Notebook 1
Exercise 1¶
Exploring Class Separability in 2D¶
Understanding how data is distributed is the first step before designing a network architecture. In this exercise, you will generate and visualize a two-dimensional dataset to explore how data distribution affects the complexity of the decision boundaries a neural network would need to learn.
Instructions¶
- Generate the Data: Create a synthetic dataset with a total of 400 samples, divided equally among 4 classes (100 samples each). Use a Gaussian distribution to generate the points for each class based on the following parameters:
- Class 0: Mean = [2, 3], Standard Deviation = [0.8, 2.5]
- Class 1: Mean = [5, 6], Standard Deviation = [1.2, 1.9]
- Class 2: Mean = [8, 1], Standard Deviation = [0.9, 0.9]
- Class 3: Mean = [15, 4], Standard Deviation = [0.5, 2.0]
import numpy as np
import matplotlib.pyplot as plt
np.random.seed(42)
class0 = {
"x": np.random.normal(2, 0.8, size=100),
"y": np.random.normal(3, 2.5, size=100)
}
class1 = {
"x": np.random.normal(5, 1.2, size=100),
"y": np.random.normal(6, 1.9, size=100)
}
class2 = {
"x": np.random.normal(8, 0.9, size=100),
"y": np.random.normal(1, 0.9, size=100)
}
class3 = {
"x": np.random.normal(15, 0.5, size=100),
"y": np.random.normal(4, 2.0, size=100)
}
plt.figure(figsize=(8,6))
plt.scatter(class0["x"], class0["y"], label="Class 0", alpha=0.6)
plt.scatter(class1["x"], class1["y"], label="Class 1", alpha=0.6)
plt.scatter(class2["x"], class2["y"], label="Class 2", alpha=0.6)
plt.scatter(class3["x"], class3["y"], label="Class 3", alpha=0.6)
plt.legend()
plt.xlabel("X1")
plt.ylabel("X2")
plt.title("Dados Sinteticos Aleatórios")
plt.show()
Plot the Data: Create a 2D scatter plot showing all the data points. Use a different color for each class to make them distinguishable.
Analyze and Draw Boundaries:
- Examine the scatter plot carefully. Describe the distribution and overlap of the four classes.
- Class 0 and 1 have the most overlap, being pretty ditinguishable from the other two classes (numbers 2 and 3). The most segregated one is class 3, being at the far end of the X1 axis of the plot.

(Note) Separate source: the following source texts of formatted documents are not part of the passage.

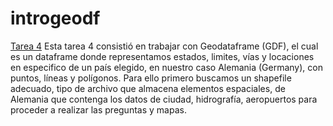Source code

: # introgeodf
[Tarea 4](https://rosamuguerza.github.io/introgeodf/)
Esta tarea 4 consistió en trabajar con Geodataframe (GDF), el cual es un dataframe donde representamos estados, limites, vías y locaciones en especifico de un país elegido, en nuestro caso Alemania (Germany), con puntos, líneas y polígonos. Para ello primero buscamos un shapefile adecuado, tipo de archivo que almacena elementos espaciales, de Alemania que contenga los datos de ciudad, hidrografía, aeropuertos para proceder a realizar las preguntas y mapas.
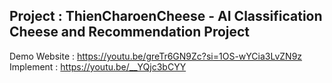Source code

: ## Project : ThienCharoenCheese - AI Classification Cheese and Recommendation Project

Demo Website : https://youtu.be/greTr6GN9Zc?si=1OS-wYCia3LvZN9z Implement : https://youtu.be/__YQjc3bCYY
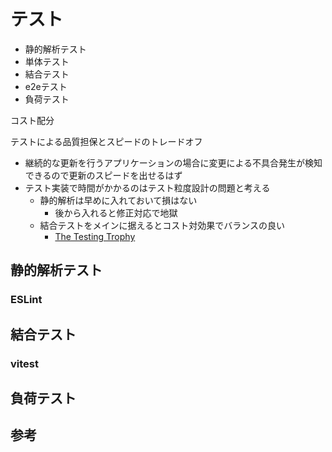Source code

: # テスト

- 静的解析テスト
- 単体テスト
- 結合テスト
- e2eテスト
- 負荷テスト

コスト配分

テストによる品質担保とスピードのトレードオフ

- 継続的な更新を行うアプリケーションの場合に変更による不具合発生が検知できるので更新のスピードを出せるはず
- テスト実装で時間がかかるのはテスト粒度設計の問題と考える
    - 静的解析は早めに入れておいて損はない
        - 後から入れると修正対応で地獄
    - 結合テストをメインに据えるとコスト対効果でバランスの良い
        - [The Testing Trophy](https://kentcdodds.com/blog/write-tests)

## 静的解析テスト
### ESLint

## 結合テスト
### vitest

## 負荷テスト

## 参考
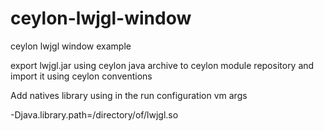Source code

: ceylon-lwjgl-window
===================

ceylon lwjgl window example

export lwjgl.jar using ceylon java archive to ceylon module repository and import it using ceylon conventions

Add natives library using in the run configuration vm args

-Djava.library.path=/directory/of/lwjgl.so
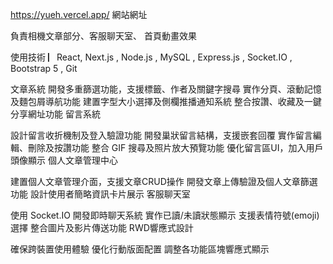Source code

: https://yueh.vercel.app/ 
網站網址

負責相機文章部分、客服聊天室、 首頁動畫效果

使用技術  ▏React, Next.js , Node.js , MySQL , Express.js ,  Socket.IO , Bootstrap 5 , Git 

文章系統 
開發多重篩選功能，支援標籤、作者及關鍵字搜尋
實作分頁、滾動記憶及麵包屑導航功能
建置字型大小選擇及側欄推播通知系統
整合按讚、收藏及一鍵分享網址功能
留言系統 

設計留言收折機制及登入驗證功能
開發巢狀留言結構，支援嵌套回覆
實作留言編輯、刪除及按讚功能
整合 GIF 搜尋及照片放大預覽功能
優化留言區UI，加入用戶頭像顯示
個人文章管理中心 

建置個人文章管理介面，支援文章CRUD操作
開發文章上傳驗證及個人文章篩選功能
設計使用者簡略資訊卡片展示
客服聊天室

使用 Socket.IO 開發即時聊天系統
實作已讀/未讀狀態顯示
支援表情符號(emoji)選擇
整合圖片及影片傳送功能
RWD響應式設計

確保跨裝置使用體驗
優化行動版面配置
調整各功能區塊響應式顯示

- Based on your visual inspection, could a simple, linear boundary separate all classes?
- I would argue that a line can be made to separate classes from each other, but the line would also put different classes on the same side. This would mean we would need at minimum a second line to properly separate all classes.
- On your plot, sketch the decision boundaries that you think a trained neural network might learn to separate these classes.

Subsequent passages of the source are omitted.